Proposed gated plan, more conservative than #662 (security-critical + SPOF):
1. **Decide the addon fate** (banner / media-cache / cookie-audit): relocate, drop,
or keep a thin in-path component → this picks A vs B.
2. **Check the board's HAProxy version** (SPOE 2.x vs 3.1 `mode spop`).
3. **PoC, detect-only, SHADOW:** run coraza-spoa (or the Go+Coraza proxy) in
**detection-only** mode against a mirror/copy of real traffic; **compare its
verdicts to the current regex WAF** on the same requests (false-pos / false-neg
delta). Serve no clients.
4. **arm64 benchmark** (latency added per request, body-size cost, burst behaviour).
5. **CRS tuning pass** on real traffic in detect-only (FP elimination, paranoia
level) before any blocking.
6. **Canary ONE low-risk vhost** through the new path with the old WAF as instant
fallback; watch; widen; then retire the mitmproxy inspector.
**Honest framing for the go/no-go:** if the goal is "the WAF is slow," the data says
it isn't (yet) — don't take the risk.

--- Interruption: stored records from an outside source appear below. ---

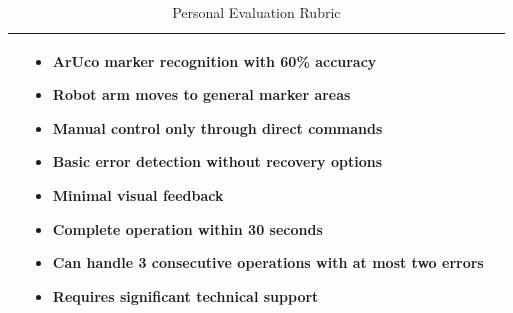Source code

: \documentclass[10pt,twocolumn]{article}
\begin{document}
\begin{table}[t]
\begin{center}
\begin{tabular}{|p{}|p{}|p{}|}
\vspace{1mm} & 
\vspace{1mm}
\begin{itemize}[leftmargin=*,nosep]
    \item ArUco marker recognition with 60\% accuracy
    \item Robot arm moves to general marker areas
    \item Manual control only through direct commands
    \item Basic error detection without recovery options
    \item Minimal visual feedback
    \item Complete operation within 30 seconds
    \item Can handle 3 consecutive operations with at most two errors
    \item Requires significant technical support
\end{itemize}
\vspace{1mm} \\
\hline
\end{tabular}
\end{center}
\vspace{-2mm}  %
\caption{Personal Evaluation Rubric}
\label{tbl:evaluation-rubric}
\end{table}
\end{document}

If the goal is **resilience (kill the SPOF,
end the FD-leak/memory restarts, multi-core burst headroom) + better/auditable
detection coverage (CRS) for CSPN**, then Coraza+CRS via SPOA is a strong, mostly-
*adopt* move with a contained bespoke surface — a very different risk profile from
the #662 hand-roll.
## Sources
Repo: `packages/secubox-mitmproxy/addons/secubox_waf.py`, `data/waf-rules.json`,
`packages/secubox-haproxy/sbin/haproxyctl`, `packages/secubox-waf/systemd/
mitmproxy.service`, `.claude/PHASE-7-WAF-ROADMAP.md`. Live: gk2 read-only
(mitmproxy 11.0.2, 3.6 req/s, ~1753% one core, 255 routes/187 inspected, HAProxy
TLS-term → cleartext). External (2025-26): OWASP Coraza v3.7 / coraza-spoa v0.7.2 /
coraza-coreruleset (CRS v4.25 LTS), HAProxy SPOE + 3.1 `mode spop`, CrowdSec AppSec
in-band/out-of-band, ngrok in-process Coraza.